Têtu n’en finit pas de ressembler à un autre magazine que je critique de temps en temps, L’Hebdo, que reçoit mon colocataire suisse : les deux sont beaucoup trop chers pour leurs contenus (5€ le premier, 2.50 FS le second, soit 3.50€ - et c’est un hebdomadaire), ils visent un public-cible bien précis et surtout, surtout, font en sorte que les personnes qui n’en font pas partie ne puissent pas s’y intéresser. Les homos – un peu les lesbiennes, mais surtout les homos – d’un côté, les Suisses romands de l’autre. « Quel avenir pour le cinéma gay ? » d’un côté, « Les cent personnalités qui font la suisse romande de l’autre » (genre « les cent personnes les plus riches du monde » de Forbes, « les cent accessoires de l’année » dans Vanity Fair, « les cent gadgets les plus dingues » de Picsou Magazine). Dans L’Hebdo tout n’est pas à jeter car heureusement, il y a les dessins de Mix et Remix qui déjà me faisaient rire parce qu’ils étaient repiqués dans Courrier international ; ma mère m’avait abonné, c’était il y a des siècles. Maintenant c’est moi qui abonne mes parents au Monde parce que même avec le câble, ils ne supportent plus les journaux télévisés.

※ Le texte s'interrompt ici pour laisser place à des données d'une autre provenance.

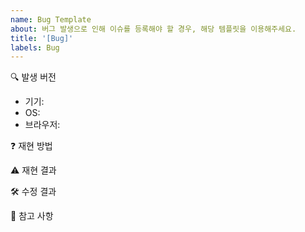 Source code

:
 ```yaml
---
name: Bug Template
about: 버그 발생으로 인해 이슈를 등록해야 할 경우, 해당 템플릿을 이용해주세요.
title: '[Bug]'
labels: Bug
---
```


🔍 발생 버전

- 기기: <!-- 데스크탑과 모바일 중에 이슈를 어디서 발견했는지 작성해주세요.  -->
- OS: <!-- 이슈가 발견된 기기의 OS가 iOS, Window, Android 중에 어떤 것인지 기입해주세요.  -->
- 브라우저: <!-- 이슈가 발견된 브라우저가 Chrome, 삼성, Firefox, Safari 등 어떤 브라우저에서 발견된 건지 기입해주세요.  -->

❓ 재현 방법

<!-- 어떤 방법을 통해서 재현이 되었는지 상세하게 서술해주세요. -->
<!-- 앞에 숫자를 붙여서 단계별로 설명해주시면 더 좋습니다.   -->

⚠️ 재현 결과

<!-- 재현 결과, 어떤 버그가 발생했는지 기입해주세요.  -->

🛠️ 수정 결과

<!--해당 버그를 수정 시, 어떤 결과가 나타나야 하는지 기입해주세요.  -->

🔖 참고 사항

<!-- 해당 사항은 선택입니다. -->
<!-- 버그 수정과 관련하여 참고해야 할 사항이 있다면 기입해주세요. -->
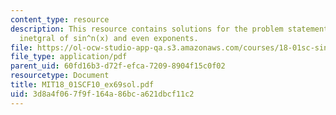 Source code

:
 ```yaml
---
content_type: resource
description: This resource contains solutions for the problem statements related to
  inetgral of sin^n(x) and even exponents.
file: https://ol-ocw-studio-app-qa.s3.amazonaws.com/courses/18-01sc-single-variable-calculus-fall-2010/3d8a4f067f9f164a86bca621dbcf11c2_MIT18_01SCF10_ex69sol.pdf
file_type: application/pdf
parent_uid: 60fd16b3-d72f-efca-7209-8904f15c0f02
resourcetype: Document
title: MIT18_01SCF10_ex69sol.pdf
uid: 3d8a4f06-7f9f-164a-86bc-a621dbcf11c2
---
```

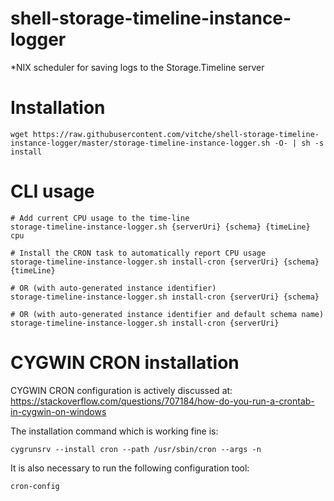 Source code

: # shell-storage-timeline-instance-logger
*NIX scheduler for saving logs to the Storage.Timeline server

# Installation
```
wget https://raw.githubusercontent.com/vitche/shell-storage-timeline-instance-logger/master/storage-timeline-instance-logger.sh -O- | sh -s install
```

# CLI usage
```
# Add current CPU usage to the time-line
storage-timeline-instance-logger.sh {serverUri} {schema} {timeLine} cpu
```

```
# Install the CRON task to automatically report CPU usage
storage-timeline-instance-logger.sh install-cron {serverUri} {schema} {timeLine}

# OR (with auto-generated instance identifier)
storage-timeline-instance-logger.sh install-cron {serverUri} {schema}

# OR (with auto-generated instance identifier and default schema name)
storage-timeline-instance-logger.sh install-cron {serverUri}
```

# CYGWIN CRON installation
CYGWIN CRON configuration is actively discussed at:
https://stackoverflow.com/questions/707184/how-do-you-run-a-crontab-in-cygwin-on-windows

The installation command which is working fine is:
```
cygrunsrv --install cron --path /usr/sbin/cron --args -n
```

It is also necessary to run the following configuration tool:
```
cron-config
```
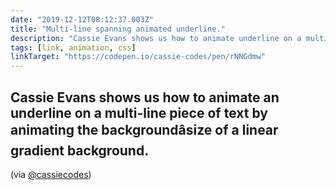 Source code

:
 ```yaml
---
date: "2019-12-12T08:12:37.003Z"
title: "Multi-line spanning animated underline."
description: "Cassie Evans shows us how to animate underline on a multi-line text by animating the backgroundâsize of a linear gradient background."
tags: [link, animation, css]
linkTarget: "https://codepen.io/cassie-codes/pen/rNNGdmw"
---
```

Cassie Evans shows us how to animate an underline on a multi-line piece of text by animating the backgroundâsize of a linear gradient background.
---
 (via [@cassiecodes](https://twitter.com/cassiecodes))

Ces deux magazines sont écrits en Français mais je n’ai plus l’impression de parler leur langue. J’ai envie d’arracher les pages une par une et de faire des collages, juste en me servant des couleurs pour donner de l’allure au plafond de ma chambre, juste assez haut pour que je ne puisse plus lire le texte. Ou alors, inviter des amis à faire avec moi des petits bonhomme en papier mâché qu’on pourrait disposer en rond en se fouettant pour calmer le courroux de la mémoire souillée de Gutenberg, puis brûler en invoquant le pardon des centaines d’arbres qu’on a arraché pour publier ces torchons.

Pendant ce temps, Science et Vie me donne des idées pour mon prochain roman en me parlant de « la nouvelle donne de la conquête spatiale » (pp. 108-117) et de « la bibliothèque virtuelle universelle » (pp. 119-126), et The Economist rapporte que François Pinault gère ses œuvres d’Art comme il vend du taboulé en conserve : “I run my art collection like my businesses”.

Je vais faire une sieste et tâcher de retrouver Alice.